Tuck & Patti are an American jazz duo consisting of guitarist William Charles "Tuck" Andress (born October 28, 1952, in Tulsa, Oklahoma) and singer Patricia "Patti" Cathcart Andress (born October 4, 1949, in San Francisco).

==Music career==
Guitarist Tuck Andress met singer Patti Cathcart at an audition in San Francisco in 1978. Before this, Andress studied classical music at Stanford and was a session musician with the Gap Band. Cathcart was also classically trained and was a member of the Brides of Funkenstein.

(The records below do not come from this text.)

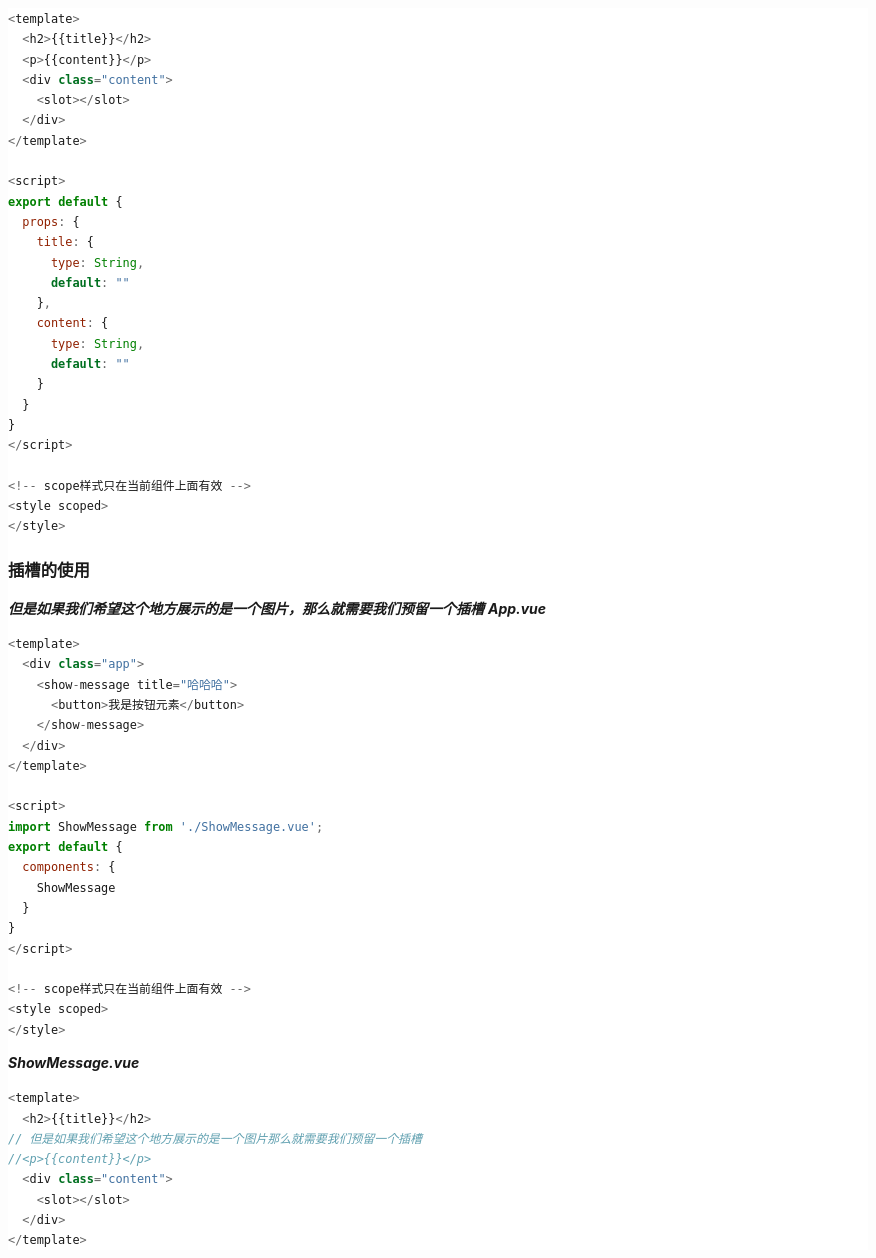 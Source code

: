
 ```javascript
<template>
  <h2>{{title}}</h2>
  <p>{{content}}</p>
  <div class="content">
    <slot></slot>
  </div>
</template>

<script>
export default {
  props: {
    title: {
      type: String,
      default: ""
    },
    content: {
      type: String,
      default: ""
    }
  }
}
</script>

<!-- scope样式只在当前组件上面有效 -->
<style scoped>
</style>
```
### 插槽的使用
***但是如果我们希望这个地方展示的是一个图片，那么就需要我们预留一个插槽***
***App.vue***
```javascript
<template>
  <div class="app">
    <show-message title="哈哈哈">
      <button>我是按钮元素</button>
    </show-message>
  </div>
</template>

<script>
import ShowMessage from './ShowMessage.vue';
export default {
  components: {
    ShowMessage
  }
}
</script>

<!-- scope样式只在当前组件上面有效 -->
<style scoped>
</style>
```
***ShowMessage.vue***
```javascript
<template>
  <h2>{{title}}</h2>
// 但是如果我们希望这个地方展示的是一个图片那么就需要我们预留一个插槽
//<p>{{content}}</p>
  <div class="content">
    <slot></slot>
  </div>
</template>

``` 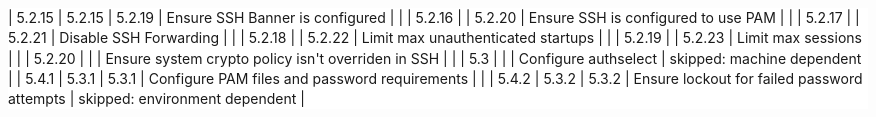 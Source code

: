 | 5.2.15                                                                                                                                                         | 5.2.15                                  | 5.2.19               | Ensure SSH Banner is configured                                                                                                                                                                                            |                                                                                                                                                                        |
| 5.2.16                                                                                                                                                         |                                         | 5.2.20               | Ensure SSH is configured to use PAM                                                                                                                                                                                        |                                                                                                                                                                        |
| 5.2.17                                                                                                                                                         |                                         | 5.2.21               | Disable SSH Forwarding                                                                                                                                                                                                     |                                                                                                                                                                        |
| 5.2.18                                                                                                                                                         |                                         | 5.2.22               | Limit max unauthenticated startups                                                                                                                                                                                         |                                                                                                                                                                        |
| 5.2.19                                                                                                                                                         |                                         | 5.2.23               | Limit max sessions                                                                                                                                                                                                         |                                                                                                                                                                        |
| 5.2.20                                                                                                                                                         |                                         |                      | Ensure system crypto policy isn't overriden in SSH                                                                                                                                                                         |                                                                                                                                                                        |
| 5.3                                                                                                                                                            |                                         |                      | Configure authselect                                                                                                                                                                                                       | skipped: machine dependent                                                                                                                                             |
| 5.4.1                                                                                                                                                          | 5.3.1                                   | 5.3.1                | Configure PAM files and password requirements                                                                                                                                                                              |                                                                                                                                                                        |
| 5.4.2                                                                                                                                                          | 5.3.2                                   | 5.3.2                | Ensure lockout for failed password attempts                                                                                                                                                                                | skipped: environment dependent                                                                                                                                         | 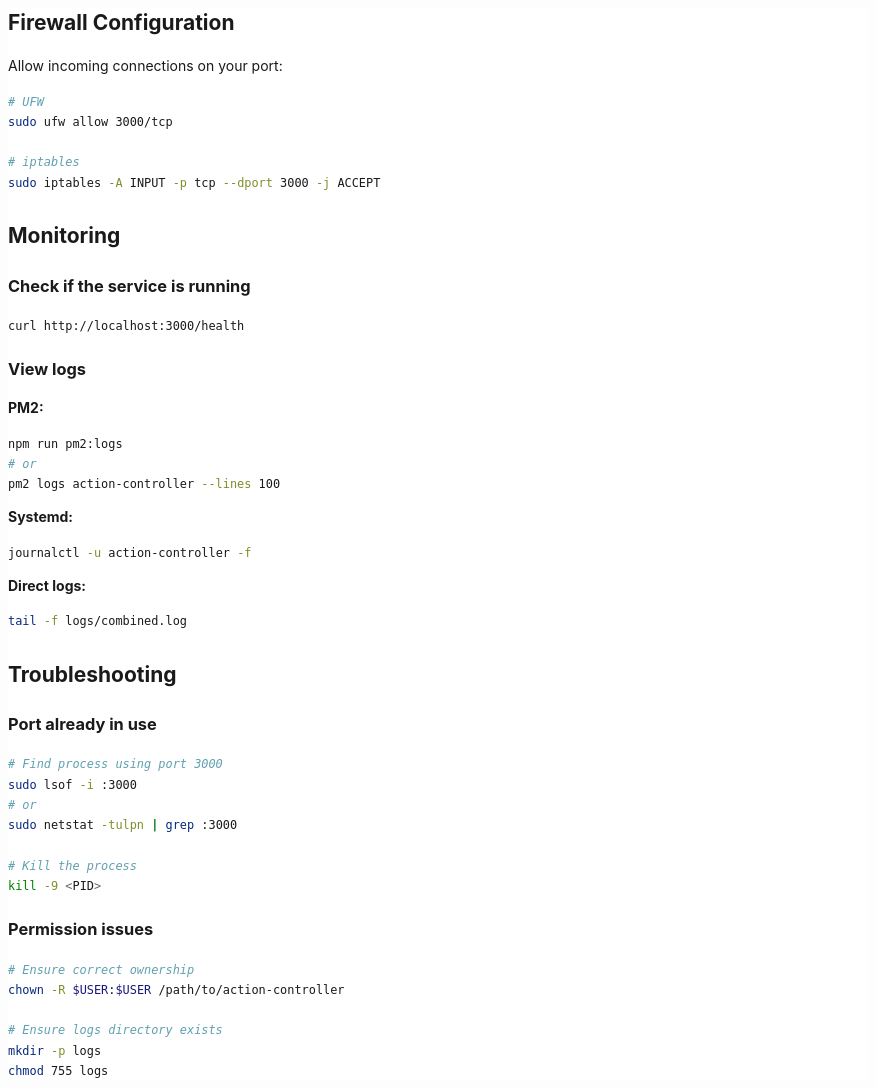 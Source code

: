 ## Firewall Configuration

Allow incoming connections on your port:

```bash
# UFW
sudo ufw allow 3000/tcp

# iptables
sudo iptables -A INPUT -p tcp --dport 3000 -j ACCEPT
```

## Monitoring

### Check if the service is running

```bash
curl http://localhost:3000/health
```

### View logs

**PM2:**
```bash
npm run pm2:logs
# or
pm2 logs action-controller --lines 100
```

**Systemd:**
```bash
journalctl -u action-controller -f
```

**Direct logs:**
```bash
tail -f logs/combined.log
```

## Troubleshooting

### Port already in use
```bash
# Find process using port 3000
sudo lsof -i :3000
# or
sudo netstat -tulpn | grep :3000

# Kill the process
kill -9 <PID>
```

### Permission issues
```bash
# Ensure correct ownership
chown -R $USER:$USER /path/to/action-controller

# Ensure logs directory exists
mkdir -p logs
chmod 755 logs
```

Andress and Cathcart married in 1983. After moving to Cathcart's hometown of San Francisco, they worked in a rock and roll cover band. They declined offers of recording contracts so they could polish their sound. In 1987, they signed with Windham Hill Jazz, a subsidiary of Windham Hill for whom they recorded their breakout album, Tears of Joy, which received airplay on jazz and pop radio stations around the U.S. They recorded several more albums for Windham Hill Jazz, then signed with Epic in 1995. They followed this with more albums for Windham Hill and 33rd Street. They started the label T&P Records, which licenses their albums for worldwide distribution. In addition to performing they teach private lessons and vocal and guitar workshops.

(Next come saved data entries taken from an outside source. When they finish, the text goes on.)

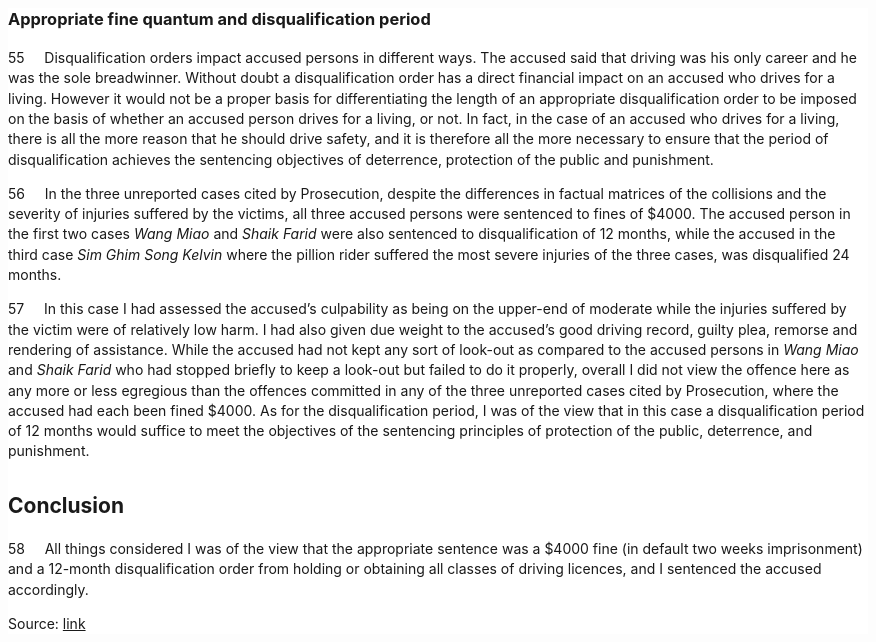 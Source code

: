 ### Appropriate fine quantum and disqualification period

55     Disqualification orders impact accused persons in different ways. The accused said that driving was his only career and he was the sole breadwinner. Without doubt a disqualification order has a direct financial impact on an accused who drives for a living. However it would not be a proper basis for differentiating the length of an appropriate disqualification order to be imposed on the basis of whether an accused person drives for a living, or not. In fact, in the case of an accused who drives for a living, there is all the more reason that he should drive safety, and it is therefore all the more necessary to ensure that the period of disqualification achieves the sentencing objectives of deterrence, protection of the public and punishment.

56     In the three unreported cases cited by Prosecution, despite the differences in factual matrices of the collisions and the severity of injuries suffered by the victims, all three accused persons were sentenced to fines of $4000. The accused person in the first two cases _Wang Miao_ and _Shaik Farid_ were also sentenced to disqualification of 12 months, while the accused in the third case _Sim Ghim Song Kelvin_ where the pillion rider suffered the most severe injuries of the three cases, was disqualified 24 months.

57     In this case I had assessed the accused’s culpability as being on the upper-end of moderate while the injuries suffered by the victim were of relatively low harm. I had also given due weight to the accused’s good driving record, guilty plea, remorse and rendering of assistance. While the accused had not kept any sort of look-out as compared to the accused persons in _Wang Miao_ and _Shaik Farid_ who had stopped briefly to keep a look-out but failed to do it properly, overall I did not view the offence here as any more or less egregious than the offences committed in any of the three unreported cases cited by Prosecution, where the accused had each been fined $4000. As for the disqualification period, I was of the view that in this case a disqualification period of 12 months would suffice to meet the objectives of the sentencing principles of protection of the public, deterrence, and punishment.

## Conclusion

58     All things considered I was of the view that the appropriate sentence was a $4000 fine (in default two weeks imprisonment) and a 12-month disqualification order from holding or obtaining all classes of driving licences, and I sentenced the accused accordingly.


Source: [link](https://www.lawnet.sg:443/lawnet/web/lawnet/free-resources?p_p_id=freeresources_WAR_lawnet3baseportlet&p_p_lifecycle=1&p_p_state=normal&p_p_mode=view&_freeresources_WAR_lawnet3baseportlet_action=openContentPage&_freeresources_WAR_lawnet3baseportlet_docId=%2FJudgment%2F25292-SSP.xml)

In The Jazz Book, the authors write that Andress uses "unusual percussive and tapping techniques to create rhythmically unbelievable effects". He plays a 1953 Gibson L-5 guitar, which he bought because it was the model played by Wes Montgomery.

His niece is singer-songwriter Annie Clark, also known as St. Vincent. As a teenager, Clark was a roadie for Tuck & Patti and was later a tour manager for them.

In 2019, they helped Denise S. Young, in co-producing her first album, Denise Young, Soprano.

==Discography==
- Tears of Joy (Windham Hill, 1988)
- Love Warriors (Windham Hill, July 1989)
- Dream (Windham Hill, 1991)
- Learning How to Fly (Epic, 1995)
- Paradise Found (Windham Hill, 1998)
- Taking the Long Way Home (Windham Hill, 2000)
- Chocolate Moment (33rd Street, 2002)
- A Gift of Love (T&P, 2004)
- I Remember You (T&P, 2007)

Solo albums by Tuck Andress
- Reckless Precision (Windham Hill, 1990)
- Hymns, Carols, and Songs About Snow (Windham Hill, 1991)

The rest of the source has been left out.